In an effort to build on the president's success, the Trump administration has announced a series of changes to the Endangered Species Act that will make it easier for humans to develop land inhabited by "threatened" wildlife. THE POLITICO, which is located many floors beneath Free Beacon headquarters, reports:
The revisions announced in the new rule were a culmination of more than a year of efforts to loosen restrictions written to protect hundreds of species judged to be under pressure. The Interior Department has argued that a streamlining is necessary to update how it enforces the 1973 law, including allowing the federal government to begin to measure the economic costs of protecting some species.
"The best way to uphold the Endangered Species Act is to do everything we can to ensure it remains effective in achieving its ultimate goal — recovery of our rarest species.
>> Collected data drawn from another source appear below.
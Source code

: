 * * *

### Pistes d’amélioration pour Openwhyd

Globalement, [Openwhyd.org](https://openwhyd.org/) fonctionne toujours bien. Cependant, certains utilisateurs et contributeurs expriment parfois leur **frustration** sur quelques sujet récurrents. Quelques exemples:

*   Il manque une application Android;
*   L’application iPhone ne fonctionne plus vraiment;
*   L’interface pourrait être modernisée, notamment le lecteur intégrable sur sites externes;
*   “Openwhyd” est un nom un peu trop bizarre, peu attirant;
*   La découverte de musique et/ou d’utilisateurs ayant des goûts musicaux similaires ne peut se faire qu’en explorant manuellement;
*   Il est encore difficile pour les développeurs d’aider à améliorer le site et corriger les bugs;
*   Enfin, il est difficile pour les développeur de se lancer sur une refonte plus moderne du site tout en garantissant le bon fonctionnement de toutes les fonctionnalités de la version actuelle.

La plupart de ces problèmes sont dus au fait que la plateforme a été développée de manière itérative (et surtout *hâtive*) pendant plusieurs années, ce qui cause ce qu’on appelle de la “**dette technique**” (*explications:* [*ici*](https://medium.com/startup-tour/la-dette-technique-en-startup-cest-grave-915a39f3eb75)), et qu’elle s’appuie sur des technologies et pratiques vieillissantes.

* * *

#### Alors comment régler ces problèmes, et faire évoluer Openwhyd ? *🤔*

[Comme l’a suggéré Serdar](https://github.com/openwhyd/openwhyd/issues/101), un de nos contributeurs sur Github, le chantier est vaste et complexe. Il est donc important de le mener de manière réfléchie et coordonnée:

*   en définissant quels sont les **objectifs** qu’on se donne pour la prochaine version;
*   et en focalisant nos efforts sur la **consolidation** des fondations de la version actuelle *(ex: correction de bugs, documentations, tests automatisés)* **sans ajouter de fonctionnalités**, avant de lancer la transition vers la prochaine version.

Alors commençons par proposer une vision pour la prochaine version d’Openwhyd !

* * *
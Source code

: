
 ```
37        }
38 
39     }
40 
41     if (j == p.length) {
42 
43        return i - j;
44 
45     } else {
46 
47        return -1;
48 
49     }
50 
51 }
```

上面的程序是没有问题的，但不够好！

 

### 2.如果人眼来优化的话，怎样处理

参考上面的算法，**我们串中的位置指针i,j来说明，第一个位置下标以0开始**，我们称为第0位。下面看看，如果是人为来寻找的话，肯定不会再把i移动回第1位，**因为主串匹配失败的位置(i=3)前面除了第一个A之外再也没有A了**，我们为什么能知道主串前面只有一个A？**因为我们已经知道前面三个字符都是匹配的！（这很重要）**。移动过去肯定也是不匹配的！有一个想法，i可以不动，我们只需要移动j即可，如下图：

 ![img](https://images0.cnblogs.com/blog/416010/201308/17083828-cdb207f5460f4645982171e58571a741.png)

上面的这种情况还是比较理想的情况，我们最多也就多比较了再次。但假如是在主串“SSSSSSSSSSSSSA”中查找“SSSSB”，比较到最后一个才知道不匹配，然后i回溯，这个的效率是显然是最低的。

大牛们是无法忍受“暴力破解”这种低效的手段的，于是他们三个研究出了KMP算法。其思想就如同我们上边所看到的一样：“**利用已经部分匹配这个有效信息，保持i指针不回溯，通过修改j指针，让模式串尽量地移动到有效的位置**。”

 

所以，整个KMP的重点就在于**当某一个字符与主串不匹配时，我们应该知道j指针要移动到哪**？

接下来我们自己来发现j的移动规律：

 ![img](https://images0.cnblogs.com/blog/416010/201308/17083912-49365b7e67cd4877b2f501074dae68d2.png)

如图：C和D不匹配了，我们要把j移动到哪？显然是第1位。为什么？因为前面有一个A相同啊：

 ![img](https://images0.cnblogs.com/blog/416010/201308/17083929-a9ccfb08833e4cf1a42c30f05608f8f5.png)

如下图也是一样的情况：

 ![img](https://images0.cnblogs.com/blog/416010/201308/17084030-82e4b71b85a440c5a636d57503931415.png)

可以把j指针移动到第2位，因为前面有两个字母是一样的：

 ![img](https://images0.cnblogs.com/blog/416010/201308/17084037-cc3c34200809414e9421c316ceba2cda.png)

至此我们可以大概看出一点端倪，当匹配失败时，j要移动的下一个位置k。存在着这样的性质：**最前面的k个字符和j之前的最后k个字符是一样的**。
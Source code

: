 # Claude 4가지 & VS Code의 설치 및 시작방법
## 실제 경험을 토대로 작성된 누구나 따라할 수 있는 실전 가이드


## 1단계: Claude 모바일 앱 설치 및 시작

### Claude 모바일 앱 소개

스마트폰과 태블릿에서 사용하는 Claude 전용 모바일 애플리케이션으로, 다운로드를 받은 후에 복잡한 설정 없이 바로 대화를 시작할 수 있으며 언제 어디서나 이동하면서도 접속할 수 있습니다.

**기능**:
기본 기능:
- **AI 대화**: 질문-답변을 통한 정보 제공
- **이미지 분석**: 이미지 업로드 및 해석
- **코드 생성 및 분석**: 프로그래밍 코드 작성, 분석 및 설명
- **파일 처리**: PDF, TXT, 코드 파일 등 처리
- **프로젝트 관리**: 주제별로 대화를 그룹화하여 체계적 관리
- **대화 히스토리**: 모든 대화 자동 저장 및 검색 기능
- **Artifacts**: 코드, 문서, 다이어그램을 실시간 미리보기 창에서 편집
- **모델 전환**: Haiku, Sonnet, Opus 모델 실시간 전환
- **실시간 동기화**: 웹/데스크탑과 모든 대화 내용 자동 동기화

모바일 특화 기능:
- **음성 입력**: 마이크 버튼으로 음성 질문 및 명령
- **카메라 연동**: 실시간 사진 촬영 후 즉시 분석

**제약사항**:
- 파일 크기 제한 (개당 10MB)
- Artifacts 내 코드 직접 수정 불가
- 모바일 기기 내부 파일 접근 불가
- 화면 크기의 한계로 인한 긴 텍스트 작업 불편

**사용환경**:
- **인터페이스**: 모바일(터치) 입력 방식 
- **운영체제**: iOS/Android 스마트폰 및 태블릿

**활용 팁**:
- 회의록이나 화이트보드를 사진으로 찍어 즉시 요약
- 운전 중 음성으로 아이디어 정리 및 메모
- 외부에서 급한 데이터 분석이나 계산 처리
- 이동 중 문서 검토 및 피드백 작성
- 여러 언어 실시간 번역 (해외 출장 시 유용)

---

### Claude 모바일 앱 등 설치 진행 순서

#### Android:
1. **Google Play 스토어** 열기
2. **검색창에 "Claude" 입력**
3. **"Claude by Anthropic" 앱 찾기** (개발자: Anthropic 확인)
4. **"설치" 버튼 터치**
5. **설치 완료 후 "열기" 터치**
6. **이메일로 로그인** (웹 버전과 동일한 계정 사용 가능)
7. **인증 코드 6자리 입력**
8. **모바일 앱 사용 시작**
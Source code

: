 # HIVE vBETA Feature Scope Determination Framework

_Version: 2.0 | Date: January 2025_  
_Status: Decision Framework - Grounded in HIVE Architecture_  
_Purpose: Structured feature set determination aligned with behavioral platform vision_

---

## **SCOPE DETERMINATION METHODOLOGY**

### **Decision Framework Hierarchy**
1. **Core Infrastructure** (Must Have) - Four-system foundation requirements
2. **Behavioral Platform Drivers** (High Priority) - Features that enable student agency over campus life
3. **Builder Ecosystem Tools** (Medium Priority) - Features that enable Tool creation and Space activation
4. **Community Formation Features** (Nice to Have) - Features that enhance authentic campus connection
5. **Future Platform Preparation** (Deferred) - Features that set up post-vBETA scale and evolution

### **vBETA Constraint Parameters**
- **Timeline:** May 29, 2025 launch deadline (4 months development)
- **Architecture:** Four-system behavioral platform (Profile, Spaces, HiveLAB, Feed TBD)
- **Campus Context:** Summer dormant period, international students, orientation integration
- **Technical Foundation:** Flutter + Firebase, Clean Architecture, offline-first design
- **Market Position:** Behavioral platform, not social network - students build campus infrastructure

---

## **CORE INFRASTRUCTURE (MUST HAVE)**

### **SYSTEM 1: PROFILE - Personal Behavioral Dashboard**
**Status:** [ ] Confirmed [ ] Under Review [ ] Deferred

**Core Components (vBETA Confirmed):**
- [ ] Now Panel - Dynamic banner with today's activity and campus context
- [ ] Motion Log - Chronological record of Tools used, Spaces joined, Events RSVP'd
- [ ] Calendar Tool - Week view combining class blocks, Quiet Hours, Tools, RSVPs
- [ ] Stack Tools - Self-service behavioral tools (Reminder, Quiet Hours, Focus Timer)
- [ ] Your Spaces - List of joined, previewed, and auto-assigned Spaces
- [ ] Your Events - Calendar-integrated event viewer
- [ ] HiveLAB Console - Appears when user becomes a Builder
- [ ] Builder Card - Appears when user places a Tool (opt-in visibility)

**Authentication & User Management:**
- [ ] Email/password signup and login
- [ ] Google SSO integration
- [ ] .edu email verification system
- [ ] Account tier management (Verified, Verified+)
The Act’s effectiveness rests on clear, consistent and efficient implementation," said Interior Secretary David Bernhardt said in statement.
The revisions spearheaded by Bernhardt, who previously lobbied on behalf of oil and agriculture sectors, include preventing Interior's Fish and Wildlife Service from automatically offering full endangered species protections to wildlife classified as "threatened" and minimizing its consideration of climate change when analyzing a species.
The changes would also allow the department to publish economic impacts of whether to list a species as endangered or threatened, and it would loosen protections on habitats where a species does not currently live but could move into if its numbers rebound.
Trump's actions are in keeping with the noble aims of our Founding Fathers, whose revolutionary declaration famously cited "the course of human events," without any mention of the plants and animals that would rule over us if modern-day libs got their way.